TASK DESCRIPTION >>
Find all lines with the word "practitioners" in the material, then copy them.
Segment Start: AVAILABLE RECORDS
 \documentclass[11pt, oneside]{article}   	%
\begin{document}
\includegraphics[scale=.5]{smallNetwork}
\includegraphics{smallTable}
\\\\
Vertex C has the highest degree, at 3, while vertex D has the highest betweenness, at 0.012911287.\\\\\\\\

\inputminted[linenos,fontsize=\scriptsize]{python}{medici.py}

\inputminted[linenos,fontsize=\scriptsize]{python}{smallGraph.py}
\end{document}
Segment End: AVAILABLE RECORDS
Segment Start: AVAILABLE RECORDS
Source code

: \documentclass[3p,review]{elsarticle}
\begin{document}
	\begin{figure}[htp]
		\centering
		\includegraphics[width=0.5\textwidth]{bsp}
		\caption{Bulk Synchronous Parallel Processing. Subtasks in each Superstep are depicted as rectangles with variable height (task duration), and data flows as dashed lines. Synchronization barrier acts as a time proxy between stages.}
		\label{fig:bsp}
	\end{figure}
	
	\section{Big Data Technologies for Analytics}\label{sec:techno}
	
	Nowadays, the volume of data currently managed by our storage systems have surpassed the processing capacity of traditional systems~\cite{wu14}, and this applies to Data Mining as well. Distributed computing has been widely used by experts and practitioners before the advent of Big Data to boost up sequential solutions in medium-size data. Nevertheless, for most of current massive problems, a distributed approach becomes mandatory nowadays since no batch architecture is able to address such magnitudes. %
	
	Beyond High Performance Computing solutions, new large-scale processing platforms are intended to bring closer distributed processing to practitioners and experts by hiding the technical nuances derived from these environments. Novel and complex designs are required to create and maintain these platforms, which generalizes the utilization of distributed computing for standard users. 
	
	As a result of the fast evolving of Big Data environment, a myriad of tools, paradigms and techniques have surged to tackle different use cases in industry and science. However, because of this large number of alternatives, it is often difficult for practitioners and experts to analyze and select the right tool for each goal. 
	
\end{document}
Segment End: AVAILABLE RECORDS
Segment Start: AVAILABLE RECORDS
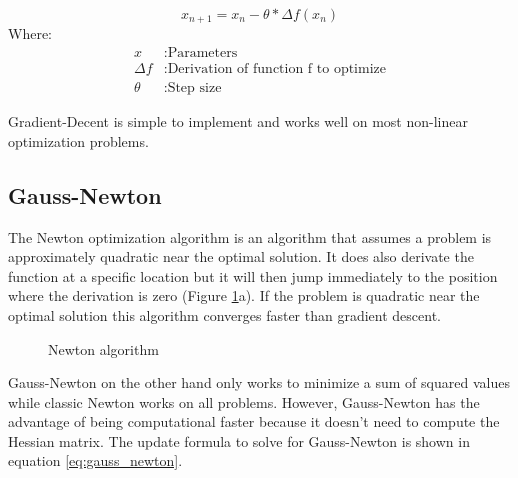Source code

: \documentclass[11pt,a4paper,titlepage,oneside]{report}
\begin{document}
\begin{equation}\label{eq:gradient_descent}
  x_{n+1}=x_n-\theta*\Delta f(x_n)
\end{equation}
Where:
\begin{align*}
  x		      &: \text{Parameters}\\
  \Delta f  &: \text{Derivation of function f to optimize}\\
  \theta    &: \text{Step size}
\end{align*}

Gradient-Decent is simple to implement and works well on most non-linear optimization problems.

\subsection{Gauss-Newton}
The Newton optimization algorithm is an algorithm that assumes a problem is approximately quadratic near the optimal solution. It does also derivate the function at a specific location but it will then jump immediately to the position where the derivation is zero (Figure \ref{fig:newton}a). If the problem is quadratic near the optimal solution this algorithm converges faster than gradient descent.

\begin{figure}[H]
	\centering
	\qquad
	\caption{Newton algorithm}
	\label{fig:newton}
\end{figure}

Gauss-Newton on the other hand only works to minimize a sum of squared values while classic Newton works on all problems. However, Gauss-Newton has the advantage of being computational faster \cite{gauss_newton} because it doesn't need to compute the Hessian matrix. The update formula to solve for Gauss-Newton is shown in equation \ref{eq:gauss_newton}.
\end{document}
Segment End: AVAILABLE RECORDS
WRITTEN SOLUTION >>
	Nowadays, the volume of data currently managed by our storage systems have surpassed the processing capacity of traditional systems~\cite{wu14}, and this applies to Data Mining as well. Distributed computing has been widely used by experts and practitioners before the advent of Big Data to boost up sequential solutions in medium-size data. Nevertheless, for most of current massive problems, a distributed approach becomes mandatory nowadays since no batch architecture is able to address such magnitudes. %
	Beyond High Performance Computing solutions, new large-scale processing platforms are intended to bring closer distributed processing to practitioners and experts by hiding the technical nuances derived from these environments. Novel and complex designs are required to create and maintain these platforms, which generalizes the utilization of distributed computing for standard users. 
	As a result of the fast evolving of Big Data environment, a myriad of tools, paradigms and techniques have surged to tackle different use cases in industry and science. However, because of this large number of alternatives, it is often difficult for practitioners and experts to analyze and select the right tool for each goal. 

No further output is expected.